* [The task] Each record below should be written out again exactly.

======

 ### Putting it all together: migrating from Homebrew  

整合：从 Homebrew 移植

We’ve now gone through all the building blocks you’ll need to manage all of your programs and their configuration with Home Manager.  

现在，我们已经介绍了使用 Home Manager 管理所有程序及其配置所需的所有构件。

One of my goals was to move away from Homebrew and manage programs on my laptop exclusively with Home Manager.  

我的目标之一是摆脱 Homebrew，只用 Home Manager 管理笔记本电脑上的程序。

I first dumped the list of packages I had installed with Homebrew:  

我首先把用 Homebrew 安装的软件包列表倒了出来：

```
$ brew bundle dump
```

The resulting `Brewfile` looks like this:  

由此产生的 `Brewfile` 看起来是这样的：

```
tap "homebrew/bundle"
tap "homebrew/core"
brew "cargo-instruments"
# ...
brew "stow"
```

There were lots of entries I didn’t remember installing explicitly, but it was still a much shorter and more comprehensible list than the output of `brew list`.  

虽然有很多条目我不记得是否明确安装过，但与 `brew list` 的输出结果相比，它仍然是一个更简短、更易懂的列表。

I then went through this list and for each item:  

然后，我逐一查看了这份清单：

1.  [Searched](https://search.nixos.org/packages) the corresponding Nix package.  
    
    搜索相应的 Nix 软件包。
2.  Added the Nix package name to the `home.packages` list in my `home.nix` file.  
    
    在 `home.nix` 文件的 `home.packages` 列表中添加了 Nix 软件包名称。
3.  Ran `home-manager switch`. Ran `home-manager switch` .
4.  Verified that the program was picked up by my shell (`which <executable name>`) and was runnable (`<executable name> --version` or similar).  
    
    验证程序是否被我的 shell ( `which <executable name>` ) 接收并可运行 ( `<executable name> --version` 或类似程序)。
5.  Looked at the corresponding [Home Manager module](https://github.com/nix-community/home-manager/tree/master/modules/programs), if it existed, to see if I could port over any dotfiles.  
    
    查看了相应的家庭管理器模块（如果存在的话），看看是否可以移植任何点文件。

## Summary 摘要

======

* [Written response]
 ### Putting it all together: migrating from Homebrew  

整合：从 Homebrew 移植

We’ve now gone through all the building blocks you’ll need to manage all of your programs and their configuration with Home Manager.  

现在，我们已经介绍了使用 Home Manager 管理所有程序及其配置所需的所有构件。

One of my goals was to move away from Homebrew and manage programs on my laptop exclusively with Home Manager.  

我的目标之一是摆脱 Homebrew，只用 Home Manager 管理笔记本电脑上的程序。

I first dumped the list of packages I had installed with Homebrew:  

我首先把用 Homebrew 安装的软件包列表倒了出来：

```
$ brew bundle dump
```

The resulting `Brewfile` looks like this:  

由此产生的 `Brewfile` 看起来是这样的：

```
tap "homebrew/bundle"
tap "homebrew/core"
brew "cargo-instruments"
# ...
brew "stow"
```

There were lots of entries I didn’t remember installing explicitly, but it was still a much shorter and more comprehensible list than the output of `brew list`.  

虽然有很多条目我不记得是否明确安装过，但与 `brew list` 的输出结果相比，它仍然是一个更简短、更易懂的列表。

I then went through this list and for each item:  

然后，我逐一查看了这份清单：

1.  [Searched](https://search.nixos.org/packages) the corresponding Nix package.  
    
    搜索相应的 Nix 软件包。
2.  Added the Nix package name to the `home.packages` list in my `home.nix` file.  
    
    在 `home.nix` 文件的 `home.packages` 列表中添加了 Nix 软件包名称。
3.  Ran `home-manager switch`. Ran `home-manager switch` .
4.  Verified that the program was picked up by my shell (`which <executable name>`) and was runnable (`<executable name> --version` or similar).  
    
    验证程序是否被我的 shell ( `which <executable name>` ) 接收并可运行 ( `<executable name> --version` 或类似程序)。
5.  Looked at the corresponding [Home Manager module](https://github.com/nix-community/home-manager/tree/master/modules/programs), if it existed, to see if I could port over any dotfiles.  
    
    查看了相应的家庭管理器模块（如果存在的话），看看是否可以移植任何点文件。

## Summary 摘要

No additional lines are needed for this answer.